Look below for the line holding "- Enhanced component customization options" and the line holding "Server address |". Transcribe exactly those lines and all lines between them, nothing more.

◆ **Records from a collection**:
========================================

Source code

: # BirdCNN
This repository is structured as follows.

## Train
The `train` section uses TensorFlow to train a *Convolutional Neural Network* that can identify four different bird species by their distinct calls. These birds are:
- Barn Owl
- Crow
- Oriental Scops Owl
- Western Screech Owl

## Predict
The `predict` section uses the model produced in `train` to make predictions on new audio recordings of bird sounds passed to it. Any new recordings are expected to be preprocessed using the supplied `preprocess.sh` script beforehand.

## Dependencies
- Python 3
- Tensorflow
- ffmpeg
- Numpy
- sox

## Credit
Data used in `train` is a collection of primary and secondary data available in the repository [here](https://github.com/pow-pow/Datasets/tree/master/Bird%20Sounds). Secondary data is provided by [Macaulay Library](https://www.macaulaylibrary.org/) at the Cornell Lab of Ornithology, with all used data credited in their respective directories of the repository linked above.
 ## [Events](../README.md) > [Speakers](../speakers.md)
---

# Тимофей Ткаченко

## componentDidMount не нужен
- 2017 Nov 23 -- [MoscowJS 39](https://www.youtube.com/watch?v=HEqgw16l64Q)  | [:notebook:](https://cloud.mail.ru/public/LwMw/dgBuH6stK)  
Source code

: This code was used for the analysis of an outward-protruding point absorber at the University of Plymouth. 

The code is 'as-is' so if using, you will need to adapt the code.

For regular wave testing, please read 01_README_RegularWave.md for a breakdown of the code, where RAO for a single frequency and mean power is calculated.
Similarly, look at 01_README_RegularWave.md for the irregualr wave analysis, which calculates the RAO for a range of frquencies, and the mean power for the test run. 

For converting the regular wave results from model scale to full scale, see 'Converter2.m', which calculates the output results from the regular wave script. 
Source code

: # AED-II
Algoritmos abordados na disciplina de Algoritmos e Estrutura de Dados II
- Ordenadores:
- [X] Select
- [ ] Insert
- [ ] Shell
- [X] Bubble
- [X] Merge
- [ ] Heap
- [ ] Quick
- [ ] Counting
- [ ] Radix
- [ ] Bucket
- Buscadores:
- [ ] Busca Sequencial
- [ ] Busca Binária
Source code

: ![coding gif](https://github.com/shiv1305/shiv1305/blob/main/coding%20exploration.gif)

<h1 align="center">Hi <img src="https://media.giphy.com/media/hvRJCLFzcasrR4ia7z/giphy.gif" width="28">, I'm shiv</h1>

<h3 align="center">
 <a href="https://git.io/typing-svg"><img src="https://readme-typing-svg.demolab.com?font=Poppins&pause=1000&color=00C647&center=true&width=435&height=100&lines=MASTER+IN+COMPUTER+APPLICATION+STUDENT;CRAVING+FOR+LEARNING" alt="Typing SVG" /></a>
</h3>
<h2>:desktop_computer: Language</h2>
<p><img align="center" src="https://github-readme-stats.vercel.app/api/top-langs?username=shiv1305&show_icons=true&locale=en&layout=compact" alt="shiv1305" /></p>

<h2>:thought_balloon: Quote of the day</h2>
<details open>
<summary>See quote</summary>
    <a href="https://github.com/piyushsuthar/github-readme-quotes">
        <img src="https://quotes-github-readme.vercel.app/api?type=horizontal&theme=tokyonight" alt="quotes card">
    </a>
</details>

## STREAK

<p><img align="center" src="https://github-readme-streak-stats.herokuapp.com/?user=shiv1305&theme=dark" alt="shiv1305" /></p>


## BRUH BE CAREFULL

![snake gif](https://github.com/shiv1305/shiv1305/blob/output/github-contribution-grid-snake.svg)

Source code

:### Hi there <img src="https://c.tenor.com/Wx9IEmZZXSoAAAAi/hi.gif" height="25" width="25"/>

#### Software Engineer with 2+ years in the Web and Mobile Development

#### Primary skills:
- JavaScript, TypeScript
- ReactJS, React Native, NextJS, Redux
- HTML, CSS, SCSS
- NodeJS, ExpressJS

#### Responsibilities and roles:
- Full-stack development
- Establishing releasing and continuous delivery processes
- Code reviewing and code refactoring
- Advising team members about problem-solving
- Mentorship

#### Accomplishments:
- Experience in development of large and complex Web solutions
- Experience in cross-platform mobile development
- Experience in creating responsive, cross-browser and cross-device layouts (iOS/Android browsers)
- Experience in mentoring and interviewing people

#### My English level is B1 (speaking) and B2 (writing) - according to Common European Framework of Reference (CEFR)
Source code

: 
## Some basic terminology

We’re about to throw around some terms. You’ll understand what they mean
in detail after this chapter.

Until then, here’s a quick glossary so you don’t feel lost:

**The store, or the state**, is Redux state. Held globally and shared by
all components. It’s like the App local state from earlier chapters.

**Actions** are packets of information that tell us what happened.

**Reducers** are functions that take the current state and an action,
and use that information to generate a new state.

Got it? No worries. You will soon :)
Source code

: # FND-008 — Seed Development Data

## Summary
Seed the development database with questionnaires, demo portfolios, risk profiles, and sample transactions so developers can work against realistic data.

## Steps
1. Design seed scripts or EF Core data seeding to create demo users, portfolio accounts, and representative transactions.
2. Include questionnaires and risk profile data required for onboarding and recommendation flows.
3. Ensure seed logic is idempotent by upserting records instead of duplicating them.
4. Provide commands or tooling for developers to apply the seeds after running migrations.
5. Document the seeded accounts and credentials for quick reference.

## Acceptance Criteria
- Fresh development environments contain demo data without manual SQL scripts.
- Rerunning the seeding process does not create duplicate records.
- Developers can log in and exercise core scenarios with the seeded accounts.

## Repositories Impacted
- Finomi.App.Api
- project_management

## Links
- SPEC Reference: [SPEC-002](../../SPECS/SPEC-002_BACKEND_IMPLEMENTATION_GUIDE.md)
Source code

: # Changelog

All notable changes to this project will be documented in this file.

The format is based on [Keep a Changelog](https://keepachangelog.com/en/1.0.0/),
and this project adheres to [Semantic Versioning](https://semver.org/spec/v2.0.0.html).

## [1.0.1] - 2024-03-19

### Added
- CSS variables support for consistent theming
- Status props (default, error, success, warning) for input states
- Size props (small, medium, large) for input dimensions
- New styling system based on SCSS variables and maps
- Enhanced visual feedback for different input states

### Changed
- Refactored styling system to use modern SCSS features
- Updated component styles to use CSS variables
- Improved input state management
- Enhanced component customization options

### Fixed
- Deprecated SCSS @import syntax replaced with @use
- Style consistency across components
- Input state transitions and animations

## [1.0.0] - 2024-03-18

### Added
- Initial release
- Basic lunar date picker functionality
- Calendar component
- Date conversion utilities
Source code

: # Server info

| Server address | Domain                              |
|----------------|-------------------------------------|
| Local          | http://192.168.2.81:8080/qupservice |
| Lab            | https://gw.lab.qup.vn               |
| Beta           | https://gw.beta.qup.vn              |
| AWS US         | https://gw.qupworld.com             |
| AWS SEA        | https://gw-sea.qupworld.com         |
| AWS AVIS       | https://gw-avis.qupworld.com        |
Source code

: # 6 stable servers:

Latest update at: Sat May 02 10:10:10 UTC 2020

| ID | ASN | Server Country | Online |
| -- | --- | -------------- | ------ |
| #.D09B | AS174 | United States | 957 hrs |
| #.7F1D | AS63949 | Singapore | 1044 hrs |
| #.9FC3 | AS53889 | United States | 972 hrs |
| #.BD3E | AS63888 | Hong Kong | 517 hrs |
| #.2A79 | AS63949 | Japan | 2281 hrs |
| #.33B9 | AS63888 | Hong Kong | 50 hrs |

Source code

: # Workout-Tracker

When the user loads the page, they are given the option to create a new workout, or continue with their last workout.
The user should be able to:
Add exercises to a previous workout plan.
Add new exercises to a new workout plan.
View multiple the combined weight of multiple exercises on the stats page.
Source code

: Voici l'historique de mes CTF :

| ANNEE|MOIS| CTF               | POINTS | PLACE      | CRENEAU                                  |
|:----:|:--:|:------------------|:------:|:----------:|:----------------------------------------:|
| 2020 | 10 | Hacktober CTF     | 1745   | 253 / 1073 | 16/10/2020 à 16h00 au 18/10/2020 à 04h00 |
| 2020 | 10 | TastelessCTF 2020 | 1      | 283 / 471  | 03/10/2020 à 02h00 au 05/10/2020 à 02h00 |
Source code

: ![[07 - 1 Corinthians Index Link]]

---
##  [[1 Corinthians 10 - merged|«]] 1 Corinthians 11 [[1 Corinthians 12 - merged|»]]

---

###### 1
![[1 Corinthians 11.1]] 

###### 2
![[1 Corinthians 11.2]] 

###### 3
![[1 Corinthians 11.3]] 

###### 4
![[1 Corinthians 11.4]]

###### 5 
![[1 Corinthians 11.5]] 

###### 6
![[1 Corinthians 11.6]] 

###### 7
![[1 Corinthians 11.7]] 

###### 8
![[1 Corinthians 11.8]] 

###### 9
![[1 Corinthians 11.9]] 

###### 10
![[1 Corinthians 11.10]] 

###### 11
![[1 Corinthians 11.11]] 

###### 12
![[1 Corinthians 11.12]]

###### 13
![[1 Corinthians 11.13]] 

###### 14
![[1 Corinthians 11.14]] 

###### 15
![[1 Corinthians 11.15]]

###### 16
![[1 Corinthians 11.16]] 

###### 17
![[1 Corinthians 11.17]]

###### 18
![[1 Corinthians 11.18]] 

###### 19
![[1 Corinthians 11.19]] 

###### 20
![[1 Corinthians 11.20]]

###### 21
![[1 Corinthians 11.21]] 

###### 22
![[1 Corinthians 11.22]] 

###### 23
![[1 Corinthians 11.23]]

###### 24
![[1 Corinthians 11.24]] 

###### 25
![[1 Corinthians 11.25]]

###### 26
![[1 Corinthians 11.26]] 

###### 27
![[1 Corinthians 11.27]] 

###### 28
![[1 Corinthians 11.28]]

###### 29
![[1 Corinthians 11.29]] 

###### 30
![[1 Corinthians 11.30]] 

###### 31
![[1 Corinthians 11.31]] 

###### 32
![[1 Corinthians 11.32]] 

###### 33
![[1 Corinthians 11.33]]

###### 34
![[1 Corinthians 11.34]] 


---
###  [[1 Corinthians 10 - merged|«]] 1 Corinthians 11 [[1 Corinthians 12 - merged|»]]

========================================

◆ **Exercise result**:
- Enhanced component customization options

### Fixed
- Deprecated SCSS @import syntax replaced with @use
- Style consistency across components
- Input state transitions and animations

## [1.0.0] - 2024-03-18

### Added
- Initial release
- Basic lunar date picker functionality
- Calendar component
- Date conversion utilities
Source code

: # Server info

| Server address | Domain                              |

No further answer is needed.